══ Stored data ══

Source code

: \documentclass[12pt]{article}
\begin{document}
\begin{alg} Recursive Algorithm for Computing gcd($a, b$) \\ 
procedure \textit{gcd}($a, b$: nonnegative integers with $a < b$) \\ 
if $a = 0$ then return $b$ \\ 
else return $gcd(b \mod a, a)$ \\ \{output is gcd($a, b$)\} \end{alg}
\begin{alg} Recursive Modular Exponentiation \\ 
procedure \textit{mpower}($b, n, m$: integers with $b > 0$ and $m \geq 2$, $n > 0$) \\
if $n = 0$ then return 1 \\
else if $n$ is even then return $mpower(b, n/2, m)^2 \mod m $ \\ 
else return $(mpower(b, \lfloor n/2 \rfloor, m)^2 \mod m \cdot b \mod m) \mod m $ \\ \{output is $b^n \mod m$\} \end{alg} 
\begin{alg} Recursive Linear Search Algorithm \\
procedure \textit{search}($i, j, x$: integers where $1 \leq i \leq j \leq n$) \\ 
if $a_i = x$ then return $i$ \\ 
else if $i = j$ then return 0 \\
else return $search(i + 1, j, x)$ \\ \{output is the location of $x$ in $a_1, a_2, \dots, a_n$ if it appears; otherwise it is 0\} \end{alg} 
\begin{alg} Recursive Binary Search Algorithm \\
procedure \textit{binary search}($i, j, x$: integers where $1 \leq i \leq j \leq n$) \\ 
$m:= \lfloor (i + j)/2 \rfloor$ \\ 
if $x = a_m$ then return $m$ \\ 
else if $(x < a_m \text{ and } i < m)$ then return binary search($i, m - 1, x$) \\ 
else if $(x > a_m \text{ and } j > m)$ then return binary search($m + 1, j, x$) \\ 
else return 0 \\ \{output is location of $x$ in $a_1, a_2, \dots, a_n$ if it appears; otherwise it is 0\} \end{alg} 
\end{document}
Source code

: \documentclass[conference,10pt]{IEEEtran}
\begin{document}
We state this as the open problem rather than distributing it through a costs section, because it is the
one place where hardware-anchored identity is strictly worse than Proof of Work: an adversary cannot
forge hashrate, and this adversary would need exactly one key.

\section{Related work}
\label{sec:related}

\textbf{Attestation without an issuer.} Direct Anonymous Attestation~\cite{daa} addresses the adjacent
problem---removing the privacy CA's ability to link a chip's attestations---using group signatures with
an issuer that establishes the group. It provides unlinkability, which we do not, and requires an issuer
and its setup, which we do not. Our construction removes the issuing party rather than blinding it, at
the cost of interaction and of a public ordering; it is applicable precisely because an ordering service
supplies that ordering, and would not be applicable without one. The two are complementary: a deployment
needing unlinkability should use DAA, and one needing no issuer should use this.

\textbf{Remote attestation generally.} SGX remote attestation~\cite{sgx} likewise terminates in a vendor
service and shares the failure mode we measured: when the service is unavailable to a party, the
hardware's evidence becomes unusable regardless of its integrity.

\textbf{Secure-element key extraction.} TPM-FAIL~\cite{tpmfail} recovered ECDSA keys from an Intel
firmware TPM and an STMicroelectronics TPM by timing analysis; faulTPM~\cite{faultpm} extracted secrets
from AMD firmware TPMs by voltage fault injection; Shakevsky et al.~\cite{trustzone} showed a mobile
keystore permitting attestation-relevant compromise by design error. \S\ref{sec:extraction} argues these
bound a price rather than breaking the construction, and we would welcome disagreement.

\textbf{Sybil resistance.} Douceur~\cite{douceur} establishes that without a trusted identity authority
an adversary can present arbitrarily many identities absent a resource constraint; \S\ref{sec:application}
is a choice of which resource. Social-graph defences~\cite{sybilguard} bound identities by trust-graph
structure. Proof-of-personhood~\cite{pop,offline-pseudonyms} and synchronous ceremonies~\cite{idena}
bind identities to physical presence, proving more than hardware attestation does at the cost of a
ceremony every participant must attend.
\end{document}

═══

Print all the material, keeping every line identical to the original.

Source code

: \documentclass[12pt]{article}
\begin{document}
\begin{alg} Recursive Algorithm for Computing gcd($a, b$) \\ 
procedure \textit{gcd}($a, b$: nonnegative integers with $a < b$) \\ 
if $a = 0$ then return $b$ \\ 
else return $gcd(b \mod a, a)$ \\ \{output is gcd($a, b$)\} \end{alg}
\begin{alg} Recursive Modular Exponentiation \\ 
procedure \textit{mpower}($b, n, m$: integers with $b > 0$ and $m \geq 2$, $n > 0$) \\
if $n = 0$ then return 1 \\
else if $n$ is even then return $mpower(b, n/2, m)^2 \mod m $ \\ 
else return $(mpower(b, \lfloor n/2 \rfloor, m)^2 \mod m \cdot b \mod m) \mod m $ \\ \{output is $b^n \mod m$\} \end{alg} 
\begin{alg} Recursive Linear Search Algorithm \\
procedure \textit{search}($i, j, x$: integers where $1 \leq i \leq j \leq n$) \\ 
if $a_i = x$ then return $i$ \\ 
else if $i = j$ then return 0 \\
else return $search(i + 1, j, x)$ \\ \{output is the location of $x$ in $a_1, a_2, \dots, a_n$ if it appears; otherwise it is 0\} \end{alg} 
\begin{alg} Recursive Binary Search Algorithm \\
procedure \textit{binary search}($i, j, x$: integers where $1 \leq i \leq j \leq n$) \\ 
$m:= \lfloor (i + j)/2 \rfloor$ \\ 
if $x = a_m$ then return $m$ \\ 
else if $(x < a_m \text{ and } i < m)$ then return binary search($i, m - 1, x$) \\ 
else if $(x > a_m \text{ and } j > m)$ then return binary search($m + 1, j, x$) \\ 
else return 0 \\ \{output is location of $x$ in $a_1, a_2, \dots, a_n$ if it appears; otherwise it is 0\} \end{alg} 
\end{document}
Source code

: \documentclass[conference,10pt]{IEEEtran}
\begin{document}
We state this as the open problem rather than distributing it through a costs section, because it is the
one place where hardware-anchored identity is strictly worse than Proof of Work: an adversary cannot
forge hashrate, and this adversary would need exactly one key.

\section{Related work}
\label{sec:related}

\textbf{Attestation without an issuer.} Direct Anonymous Attestation~\cite{daa} addresses the adjacent
problem---removing the privacy CA's ability to link a chip's attestations---using group signatures with
an issuer that establishes the group. It provides unlinkability, which we do not, and requires an issuer
and its setup, which we do not. Our construction removes the issuing party rather than blinding it, at
the cost of interaction and of a public ordering; it is applicable precisely because an ordering service
supplies that ordering, and would not be applicable without one. The two are complementary: a deployment
needing unlinkability should use DAA, and one needing no issuer should use this.

\textbf{Remote attestation generally.} SGX remote attestation~\cite{sgx} likewise terminates in a vendor
service and shares the failure mode we measured: when the service is unavailable to a party, the
hardware's evidence becomes unusable regardless of its integrity.

\textbf{Secure-element key extraction.} TPM-FAIL~\cite{tpmfail} recovered ECDSA keys from an Intel
firmware TPM and an STMicroelectronics TPM by timing analysis; faulTPM~\cite{faultpm} extracted secrets
from AMD firmware TPMs by voltage fault injection; Shakevsky et al.~\cite{trustzone} showed a mobile
keystore permitting attestation-relevant compromise by design error. \S\ref{sec:extraction} argues these
bound a price rather than breaking the construction, and we would welcome disagreement.

\textbf{Sybil resistance.} Douceur~\cite{douceur} establishes that without a trusted identity authority
an adversary can present arbitrarily many identities absent a resource constraint; \S\ref{sec:application}
is a choice of which resource. Social-graph defences~\cite{sybilguard} bound identities by trust-graph
structure. Proof-of-personhood~\cite{pop,offline-pseudonyms} and synchronous ceremonies~\cite{idena}
bind identities to physical presence, proving more than hardware attestation does at the cost of a
ceremony every participant must attend.
\end{document}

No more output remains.